Gather each line of the entries below that includes "test".

····················

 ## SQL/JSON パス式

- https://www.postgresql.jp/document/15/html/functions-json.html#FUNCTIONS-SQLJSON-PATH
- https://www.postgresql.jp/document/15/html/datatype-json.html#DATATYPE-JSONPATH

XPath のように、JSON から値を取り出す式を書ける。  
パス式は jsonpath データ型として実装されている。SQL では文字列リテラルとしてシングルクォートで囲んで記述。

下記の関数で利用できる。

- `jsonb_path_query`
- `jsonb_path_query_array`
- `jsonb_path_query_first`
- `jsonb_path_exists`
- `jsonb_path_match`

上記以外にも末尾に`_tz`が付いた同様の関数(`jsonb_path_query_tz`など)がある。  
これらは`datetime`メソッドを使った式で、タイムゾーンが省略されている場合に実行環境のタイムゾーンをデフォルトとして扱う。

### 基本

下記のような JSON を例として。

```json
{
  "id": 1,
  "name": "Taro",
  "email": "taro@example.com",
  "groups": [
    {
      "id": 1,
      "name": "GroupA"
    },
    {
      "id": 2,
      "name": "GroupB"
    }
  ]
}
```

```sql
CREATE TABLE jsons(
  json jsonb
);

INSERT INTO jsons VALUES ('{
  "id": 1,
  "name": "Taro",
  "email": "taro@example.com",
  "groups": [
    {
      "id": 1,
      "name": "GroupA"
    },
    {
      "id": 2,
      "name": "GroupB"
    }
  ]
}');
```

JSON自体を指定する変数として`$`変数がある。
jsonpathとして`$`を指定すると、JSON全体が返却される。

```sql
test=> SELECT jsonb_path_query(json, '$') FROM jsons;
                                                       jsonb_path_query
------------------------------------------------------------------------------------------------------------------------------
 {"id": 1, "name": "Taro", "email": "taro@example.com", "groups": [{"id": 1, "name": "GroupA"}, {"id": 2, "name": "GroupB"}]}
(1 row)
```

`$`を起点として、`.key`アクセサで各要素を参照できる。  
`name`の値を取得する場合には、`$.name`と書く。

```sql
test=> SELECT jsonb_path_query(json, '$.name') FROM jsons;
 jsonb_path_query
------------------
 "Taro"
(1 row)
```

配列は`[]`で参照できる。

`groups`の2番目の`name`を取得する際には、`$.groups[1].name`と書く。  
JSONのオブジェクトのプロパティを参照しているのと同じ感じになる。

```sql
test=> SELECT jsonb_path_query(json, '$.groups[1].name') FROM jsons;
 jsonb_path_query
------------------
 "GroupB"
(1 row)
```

····················

Task response>
test=> SELECT jsonb_path_query(json, '$') FROM jsons;
test=> SELECT jsonb_path_query(json, '$.name') FROM jsons;
test=> SELECT jsonb_path_query(json, '$.groups[1].name') FROM jsons;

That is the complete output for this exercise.